Although Brazil is relatively new to the international playing field regarding security issues, South America’s major emerging nation can bring a different perspective to the negotiation table because it understands nations such as Iran. The recent US-Brazil Defense Cooperation Agreement enhances Brazil’s global position, while indicating that Washington is prepared to tolerate Brazil’s acts of independence. (The US-Brazil Defense Cooperation Agreement is addressed in detail in the article written by COHA Research Associate Juan Pablo Pitarque to be issued this month). Brazil, which has faced similar pressures regarding its nuclear program from the Western Powers, can empathize with “Southern” countries and may be an excellent resource for future mediation efforts.
United States Secretary of State Hillary Clinton and her European Union counterparts have repeatedly warned President Lula about the negative consequences that would result from a Brazil-Iran alliance. Nevertheless, these warnings are viewed by some as greatly exaggerated and unwarranted. Brazil’s expanding economy firmly connects it to the United States, Argentina, and Germany in the West and to China and India in the East. With billions of dollars involved in such trade between Brazil and many other countries, the threats against it are, practically speaking, just words.
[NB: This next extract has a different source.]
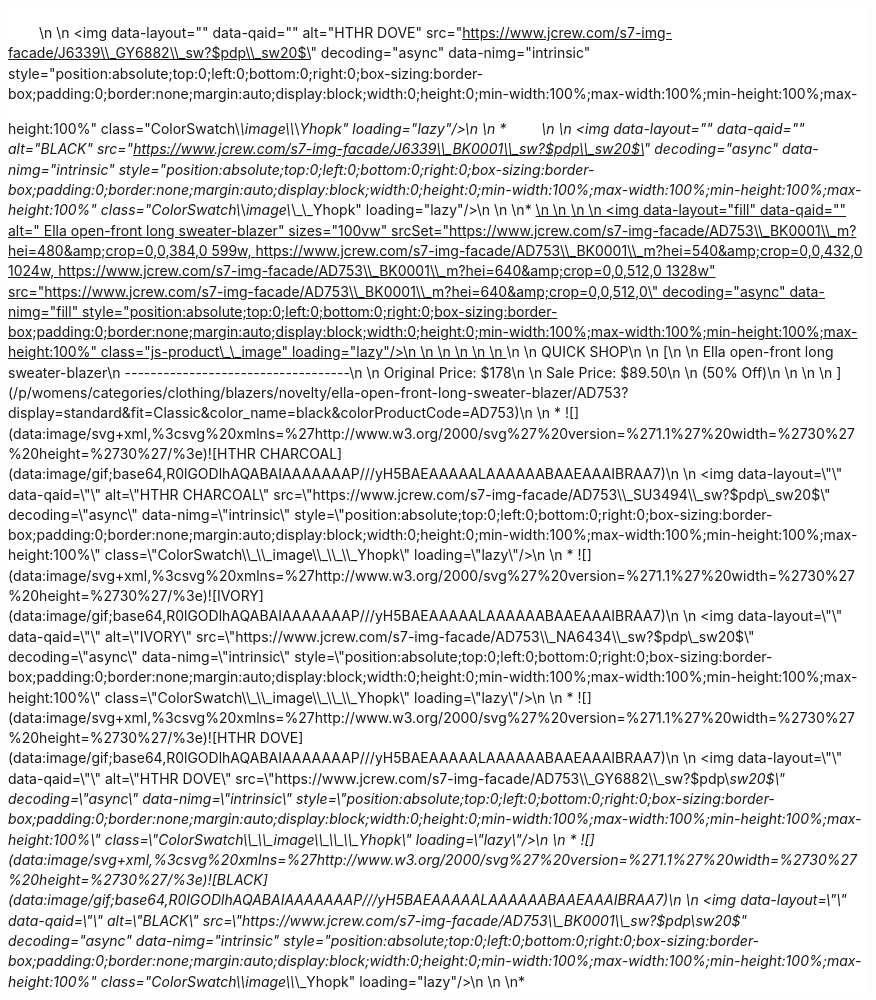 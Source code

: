 ![](data:image/svg+xml,%3csvg%20xmlns=%27http://www.w3.org/2000/svg%27%20version=%271.1%27%20width=%2730%27%20height=%2730%27/%3e)![HTHR DOVE](data:image/gif;base64,R0lGODlhAQABAIAAAAAAAP///yH5BAEAAAAALAAAAAABAAEAAAIBRAA7)\n        \n        <img data-layout=\"\" data-qaid=\"\" alt=\"HTHR DOVE\" src=\"https://www.jcrew.com/s7-img-facade/J6339\\_GY6882\\_sw?$pdp\\_sw20$\" decoding=\"async\" data-nimg=\"intrinsic\" style=\"position:absolute;top:0;left:0;bottom:0;right:0;box-sizing:border-box;padding:0;border:none;margin:auto;display:block;width:0;height:0;min-width:100%;max-width:100%;min-height:100%;max-height:100%\" class=\"ColorSwatch\\_\\_image\\_\\_\\_Yhopk\" loading=\"lazy\"/>\n        \n    *   ![](data:image/svg+xml,%3csvg%20xmlns=%27http://www.w3.org/2000/svg%27%20version=%271.1%27%20width=%2730%27%20height=%2730%27/%3e)![BLACK](data:image/gif;base64,R0lGODlhAQABAIAAAAAAAP///yH5BAEAAAAALAAAAAABAAEAAAIBRAA7)\n        \n        <img data-layout=\"\" data-qaid=\"\" alt=\"BLACK\" src=\"https://www.jcrew.com/s7-img-facade/J6339\\_BK0001\\_sw?$pdp\\_sw20$\" decoding=\"async\" data-nimg=\"intrinsic\" style=\"position:absolute;top:0;left:0;bottom:0;right:0;box-sizing:border-box;padding:0;border:none;margin:auto;display:block;width:0;height:0;min-width:100%;max-width:100%;min-height:100%;max-height:100%\" class=\"ColorSwatch\\_\\_image\\_\\_\\_Yhopk\" loading=\"lazy\"/>\n        \n    \n*   [\n    \n    ![ Ella open-front long sweater-blazer](data:image/gif;base64,R0lGODlhAQABAIAAAAAAAP///yH5BAEAAAAALAAAAAABAAEAAAIBRAA7)\n    \n    <img data-layout=\"fill\" data-qaid=\"\" alt=\" Ella open-front long sweater-blazer\" sizes=\"100vw\" srcSet=\"https://www.jcrew.com/s7-img-facade/AD753\\_BK0001\\_m?hei=480&amp;crop=0,0,384,0 599w, https://www.jcrew.com/s7-img-facade/AD753\\_BK0001\\_m?hei=540&amp;crop=0,0,432,0 1024w, https://www.jcrew.com/s7-img-facade/AD753\\_BK0001\\_m?hei=640&amp;crop=0,0,512,0 1328w\" src=\"https://www.jcrew.com/s7-img-facade/AD753\\_BK0001\\_m?hei=640&amp;crop=0,0,512,0\" decoding=\"async\" data-nimg=\"fill\" style=\"position:absolute;top:0;left:0;bottom:0;right:0;box-sizing:border-box;padding:0;border:none;margin:auto;display:block;width:0;height:0;min-width:100%;max-width:100%;min-height:100%;max-height:100%\" class=\"js-product\\_\\_image\" loading=\"lazy\"/>\n    \n    \n    \n    \n    \n    ](/p/womens/categories/clothing/blazers/novelty/ella-open-front-long-sweater-blazer/AD753?display=standard&fit=Classic&color_name=black&colorProductCode=AD753)\n    \n    QUICK SHOP\n    \n    [\n    \n    Ella open-front long sweater-blazer\n    -----------------------------------\n    \n    Original Price: $178\n    \n    Sale Price: $89.50\n    \n    (50% Off)\n    \n    \n    \n    ](/p/womens/categories/clothing/blazers/novelty/ella-open-front-long-sweater-blazer/AD753?display=standard&fit=Classic&color_name=black&colorProductCode=AD753)\n    \n    *   ![](data:image/svg+xml,%3csvg%20xmlns=%27http://www.w3.org/2000/svg%27%20version=%271.1%27%20width=%2730%27%20height=%2730%27/%3e)![HTHR CHARCOAL](data:image/gif;base64,R0lGODlhAQABAIAAAAAAAP///yH5BAEAAAAALAAAAAABAAEAAAIBRAA7)\n        \n        <img data-layout=\"\" data-qaid=\"\" alt=\"HTHR CHARCOAL\" src=\"https://www.jcrew.com/s7-img-facade/AD753\\_SU3494\\_sw?$pdp\\_sw20$\" decoding=\"async\" data-nimg=\"intrinsic\" style=\"position:absolute;top:0;left:0;bottom:0;right:0;box-sizing:border-box;padding:0;border:none;margin:auto;display:block;width:0;height:0;min-width:100%;max-width:100%;min-height:100%;max-height:100%\" class=\"ColorSwatch\\_\\_image\\_\\_\\_Yhopk\" loading=\"lazy\"/>\n        \n    *   ![](data:image/svg+xml,%3csvg%20xmlns=%27http://www.w3.org/2000/svg%27%20version=%271.1%27%20width=%2730%27%20height=%2730%27/%3e)![IVORY](data:image/gif;base64,R0lGODlhAQABAIAAAAAAAP///yH5BAEAAAAALAAAAAABAAEAAAIBRAA7)\n        \n        <img data-layout=\"\" data-qaid=\"\" alt=\"IVORY\" src=\"https://www.jcrew.com/s7-img-facade/AD753\\_NA6434\\_sw?$pdp\\_sw20$\" decoding=\"async\" data-nimg=\"intrinsic\" style=\"position:absolute;top:0;left:0;bottom:0;right:0;box-sizing:border-box;padding:0;border:none;margin:auto;display:block;width:0;height:0;min-width:100%;max-width:100%;min-height:100%;max-height:100%\" class=\"ColorSwatch\\_\\_image\\_\\_\\_Yhopk\" loading=\"lazy\"/>\n        \n    *   ![](data:image/svg+xml,%3csvg%20xmlns=%27http://www.w3.org/2000/svg%27%20version=%271.1%27%20width=%2730%27%20height=%2730%27/%3e)![HTHR DOVE](data:image/gif;base64,R0lGODlhAQABAIAAAAAAAP///yH5BAEAAAAALAAAAAABAAEAAAIBRAA7)\n        \n        <img data-layout=\"\" data-qaid=\"\" alt=\"HTHR DOVE\" src=\"https://www.jcrew.com/s7-img-facade/AD753\\_GY6882\\_sw?$pdp\\_sw20$\" decoding=\"async\" data-nimg=\"intrinsic\" style=\"position:absolute;top:0;left:0;bottom:0;right:0;box-sizing:border-box;padding:0;border:none;margin:auto;display:block;width:0;height:0;min-width:100%;max-width:100%;min-height:100%;max-height:100%\" class=\"ColorSwatch\\_\\_image\\_\\_\\_Yhopk\" loading=\"lazy\"/>\n        \n    *   ![](data:image/svg+xml,%3csvg%20xmlns=%27http://www.w3.org/2000/svg%27%20version=%271.1%27%20width=%2730%27%20height=%2730%27/%3e)![BLACK](data:image/gif;base64,R0lGODlhAQABAIAAAAAAAP///yH5BAEAAAAALAAAAAABAAEAAAIBRAA7)\n        \n        <img data-layout=\"\" data-qaid=\"\" alt=\"BLACK\" src=\"https://www.jcrew.com/s7-img-facade/AD753\\_BK0001\\_sw?$pdp\\_sw20$\" decoding=\"async\" data-nimg=\"intrinsic\" style=\"position:absolute;top:0;left:0;bottom:0;right:0;box-sizing:border-box;padding:0;border:none;margin:auto;display:block;width:0;height:0;min-width:100%;max-width:100%;min-height:100%;max-height:100%\" class=\"ColorSwatch\\_\\_image\\_\\_\\_Yhopk\" loading=\"lazy\"/>\n        \n    \n*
Western Powers, such as the United States, France, and the United Kingdom are concerned by the Brazil-Iran connection because it weakens their ability to create a blanket ban against Iran. However, continuing to engage Iran on diplomatic grounds may not be a foolish move by Lula. President Obama, during his own campaign for office, emphasized that he would restore diplomatic relations with Iran in order to open lines of communication on nuclear matters. The Brazil-Iran negotiations were neither staunchly pro-Iran nor anti-U.S. Rather, they were a flexing of Brazil’s new found foreign policy muscle, emphasizing diplomacy and multilateral negotiation—exactly what Lula has been able to achieve with Washington’s least favorite pariah nation.